## Number Systems

This page discusses the types of number systems found in real analysis and introduction to proving classes.

**Number System**- is a set of numbers together with one or more operations.

Symbol | Name | Set |
---|---|---|

$\mathbb{N}$ | Natural Numbers | {1, 2, 3, ...} |

$\mathbb{Z}$ | Integers | {...,-3, -2, -1, 0, 1, 2, 3, ...} |

$\mathbb{Q}$ | Rational Numbers | $\{\frac{a}{b}| a,b \in \mathbb{Z}\}$. All fractions. |

$\mathbb{R} - \mathbb{Q}$ | Irrational Numbers | Numbers which cannot be expressed in the form of a fraction. |

$\mathbb{R}$ | Real Numbers | Satisfies the Real Number Axioms. All finite and infinite decimal numbers. |

$\mathbb{C}$ | Complex Numbers | $\{a+bi \ \big| \ a,b \in \mathbb{R} \text{ and } i = \sqrt{-1}\}$ |

An agreement has not been reached whether the natural numbers begin with 0 or 1. The symbol for the integers, $\mathbb{Z}$, comes from the German word, zahlen, meaning 'numbers.' $\sqrt{2}$ is example of an irrational number whose decimal representation does not terminate and can not be expressed as a fraction.
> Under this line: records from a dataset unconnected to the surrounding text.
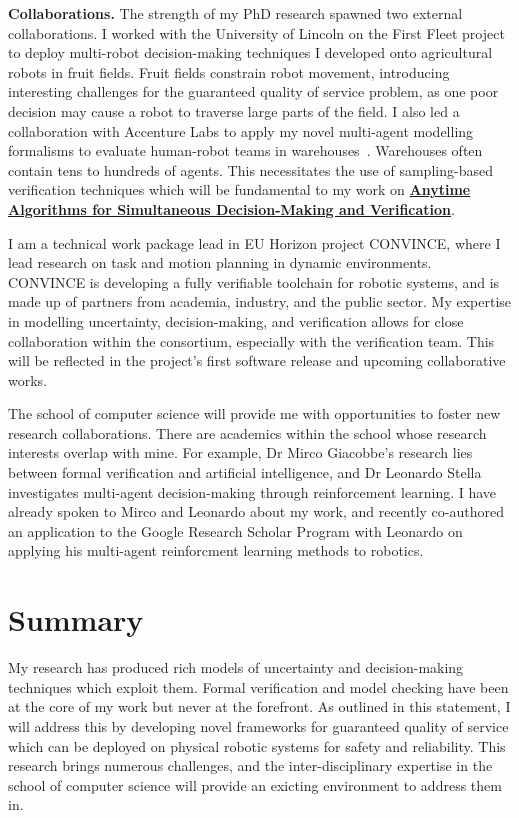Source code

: \documentclass[12pt]{article}
\newcommand{\anytime}{\hyperlink{topicthree}{\textbf{Anytime Algorithms for Simultaneous Decision-Making and Verification}}}
\begin{document}
\vspace*{1ex}\noindent\textbf{Collaborations.} The strength of my PhD research spawned two external collaborations.
%
I worked with the University of Lincoln on the First Fleet project to deploy multi-robot decision-making techniques I developed onto agricultural robots in fruit fields.
%
Fruit fields constrain robot movement, introducing interesting challenges for the guaranteed quality of service problem, as one poor decision may cause a robot to traverse large parts of the field.
%
I also led a collaboration with Accenture Labs to apply my novel multi-agent modelling formalisms to evaluate human-robot teams in warehouses~\cite{street2022context,street2023analysing}.
%
Warehouses often contain tens to hundreds of agents.
%
This necessitates the use of sampling-based verification techniques which will be fundamental to my work on \anytime. 


I am a technical work package lead in EU Horizon project CONVINCE, where I lead research on task and motion planning in dynamic environments.
%
CONVINCE is developing a fully verifiable toolchain for robotic systems, and is made up of partners from academia, industry, and the public sector.
%
My expertise in modelling uncertainty, decision-making, and verification allows for close collaboration within the consortium, especially with the verification team.
%
This will be reflected in the project's first software release and upcoming collaborative works.

The school of computer science will provide me with opportunities to foster new research collaborations.
%
There are academics within the school whose research interests overlap with mine.
%
For example, Dr Mirco Giacobbe's research lies between formal verification and artificial intelligence, and Dr Leonardo Stella investigates multi-agent decision-making through reinforcement learning.
%
I have already spoken to Mirco and Leonardo about my work, and recently co-authored an application to the Google Research Scholar Program with Leonardo on applying his multi-agent reinforcment learning methods to robotics.


\section*{Summary}

My research has produced rich models of uncertainty and decision-making techniques which exploit them.
%
Formal verification and model checking have been at the core of my work but never at the forefront.
%
As outlined in this statement, I will address this by developing novel frameworks for guaranteed quality of service which can be deployed on physical robotic systems for safety and reliability.
%
This research brings numerous challenges, and the inter-disciplinary expertise in the school of computer science will provide an exicting environment to address them in.

\printbibliography
\end{document}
The real numbers, $\mathbb{R}$, are the union of the irrational and rational numbers. Hence, $\sqrt{2}$ is a real number. The real numbers are a subset of the complex numbers, $\mathbb{C}$. Complex numbers have the imaginary root, $\sqrt{-1}$ which has many uses in electrical engineering. The relationship between the number systems can be expressed as follows: $\mathbb{N} \subset \mathbb{Z} \subset \mathbb{Q} \subset \mathbb{R} \subset \mathbb{C}$.